- [How to complete this task] What lines in the listing include "with"? Return a copy of each.

++++ Entries supplied ++++

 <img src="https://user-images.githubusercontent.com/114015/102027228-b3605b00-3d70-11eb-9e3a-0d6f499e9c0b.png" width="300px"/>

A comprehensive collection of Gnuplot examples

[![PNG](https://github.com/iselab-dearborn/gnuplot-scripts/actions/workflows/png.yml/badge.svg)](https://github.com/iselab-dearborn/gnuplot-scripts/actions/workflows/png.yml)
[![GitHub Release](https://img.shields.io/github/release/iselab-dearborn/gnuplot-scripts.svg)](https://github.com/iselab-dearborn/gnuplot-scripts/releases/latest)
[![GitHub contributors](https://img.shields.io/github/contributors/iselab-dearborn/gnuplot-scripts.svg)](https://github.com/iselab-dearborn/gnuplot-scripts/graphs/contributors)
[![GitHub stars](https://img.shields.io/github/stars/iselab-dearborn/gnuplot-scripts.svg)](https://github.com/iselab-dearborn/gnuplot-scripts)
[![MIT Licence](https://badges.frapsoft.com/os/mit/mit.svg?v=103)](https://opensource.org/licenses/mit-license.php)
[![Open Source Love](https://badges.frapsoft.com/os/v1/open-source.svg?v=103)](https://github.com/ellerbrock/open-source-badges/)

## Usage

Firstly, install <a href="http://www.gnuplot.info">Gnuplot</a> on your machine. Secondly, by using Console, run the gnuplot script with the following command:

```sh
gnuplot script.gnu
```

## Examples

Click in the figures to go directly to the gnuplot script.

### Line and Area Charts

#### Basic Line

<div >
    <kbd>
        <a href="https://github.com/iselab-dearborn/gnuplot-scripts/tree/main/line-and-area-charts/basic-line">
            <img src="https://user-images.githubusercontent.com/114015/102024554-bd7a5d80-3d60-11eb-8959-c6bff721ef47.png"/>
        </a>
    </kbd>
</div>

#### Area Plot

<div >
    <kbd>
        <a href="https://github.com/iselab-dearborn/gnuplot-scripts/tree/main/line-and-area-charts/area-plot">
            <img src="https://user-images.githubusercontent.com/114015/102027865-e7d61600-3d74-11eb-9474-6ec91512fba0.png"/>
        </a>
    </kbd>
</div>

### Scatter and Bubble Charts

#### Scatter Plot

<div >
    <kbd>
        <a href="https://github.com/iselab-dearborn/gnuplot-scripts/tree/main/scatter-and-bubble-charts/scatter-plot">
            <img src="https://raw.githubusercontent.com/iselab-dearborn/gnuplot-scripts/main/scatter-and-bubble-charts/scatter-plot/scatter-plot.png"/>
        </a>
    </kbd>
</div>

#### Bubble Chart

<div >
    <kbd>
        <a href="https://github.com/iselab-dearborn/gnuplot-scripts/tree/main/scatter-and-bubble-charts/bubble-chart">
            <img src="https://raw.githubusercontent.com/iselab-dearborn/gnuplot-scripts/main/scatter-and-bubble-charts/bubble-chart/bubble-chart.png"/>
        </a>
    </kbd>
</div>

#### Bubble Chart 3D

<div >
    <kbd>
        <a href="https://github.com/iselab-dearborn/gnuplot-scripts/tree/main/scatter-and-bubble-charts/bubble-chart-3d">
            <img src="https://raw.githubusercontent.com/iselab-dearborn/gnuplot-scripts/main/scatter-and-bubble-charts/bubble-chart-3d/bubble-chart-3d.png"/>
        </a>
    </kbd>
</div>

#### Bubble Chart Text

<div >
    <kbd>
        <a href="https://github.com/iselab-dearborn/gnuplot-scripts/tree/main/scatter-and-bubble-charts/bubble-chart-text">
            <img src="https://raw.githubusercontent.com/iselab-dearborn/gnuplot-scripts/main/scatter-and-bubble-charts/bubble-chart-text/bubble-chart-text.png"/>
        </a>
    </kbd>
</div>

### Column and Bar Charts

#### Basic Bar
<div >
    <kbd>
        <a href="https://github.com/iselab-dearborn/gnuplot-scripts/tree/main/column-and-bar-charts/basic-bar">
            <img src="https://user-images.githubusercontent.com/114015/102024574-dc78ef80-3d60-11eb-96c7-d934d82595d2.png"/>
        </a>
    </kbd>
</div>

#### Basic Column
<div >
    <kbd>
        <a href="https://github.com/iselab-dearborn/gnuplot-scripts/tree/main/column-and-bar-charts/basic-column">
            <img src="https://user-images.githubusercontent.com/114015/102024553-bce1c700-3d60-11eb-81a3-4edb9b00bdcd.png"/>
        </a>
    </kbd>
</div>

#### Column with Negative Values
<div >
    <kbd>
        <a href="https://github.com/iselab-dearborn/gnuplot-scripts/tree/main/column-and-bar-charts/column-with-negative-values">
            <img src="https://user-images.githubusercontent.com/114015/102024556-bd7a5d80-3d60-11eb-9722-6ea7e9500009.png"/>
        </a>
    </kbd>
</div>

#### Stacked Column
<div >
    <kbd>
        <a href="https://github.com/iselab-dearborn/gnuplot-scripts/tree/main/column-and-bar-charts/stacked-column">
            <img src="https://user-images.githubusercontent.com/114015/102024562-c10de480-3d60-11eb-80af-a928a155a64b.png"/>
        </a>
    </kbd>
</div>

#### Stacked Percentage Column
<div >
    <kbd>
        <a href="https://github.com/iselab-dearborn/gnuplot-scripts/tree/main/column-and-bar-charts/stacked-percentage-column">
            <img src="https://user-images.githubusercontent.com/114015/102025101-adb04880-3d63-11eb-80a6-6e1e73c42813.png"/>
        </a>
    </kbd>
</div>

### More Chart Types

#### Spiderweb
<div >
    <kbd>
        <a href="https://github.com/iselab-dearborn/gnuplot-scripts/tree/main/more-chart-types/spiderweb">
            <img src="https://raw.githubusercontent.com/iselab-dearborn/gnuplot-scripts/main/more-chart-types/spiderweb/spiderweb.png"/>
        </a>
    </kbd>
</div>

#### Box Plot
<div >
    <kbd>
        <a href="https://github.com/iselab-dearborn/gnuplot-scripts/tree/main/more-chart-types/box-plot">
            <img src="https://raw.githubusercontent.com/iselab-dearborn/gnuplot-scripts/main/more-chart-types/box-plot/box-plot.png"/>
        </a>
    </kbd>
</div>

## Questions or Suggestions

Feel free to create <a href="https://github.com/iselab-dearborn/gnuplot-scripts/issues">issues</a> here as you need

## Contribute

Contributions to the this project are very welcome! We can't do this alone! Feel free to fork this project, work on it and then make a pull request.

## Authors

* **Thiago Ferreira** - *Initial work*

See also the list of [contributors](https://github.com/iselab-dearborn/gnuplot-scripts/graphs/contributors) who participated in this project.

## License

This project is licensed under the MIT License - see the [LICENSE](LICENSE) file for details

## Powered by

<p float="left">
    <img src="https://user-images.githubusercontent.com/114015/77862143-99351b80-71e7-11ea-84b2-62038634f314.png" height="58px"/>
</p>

++++

- [Response area]
Firstly, install <a href="http://www.gnuplot.info">Gnuplot</a> on your machine. Secondly, by using Console, run the gnuplot script with the following command:
#### Column with Negative Values
        <a href="https://github.com/iselab-dearborn/gnuplot-scripts/tree/main/column-and-bar-charts/column-with-negative-values">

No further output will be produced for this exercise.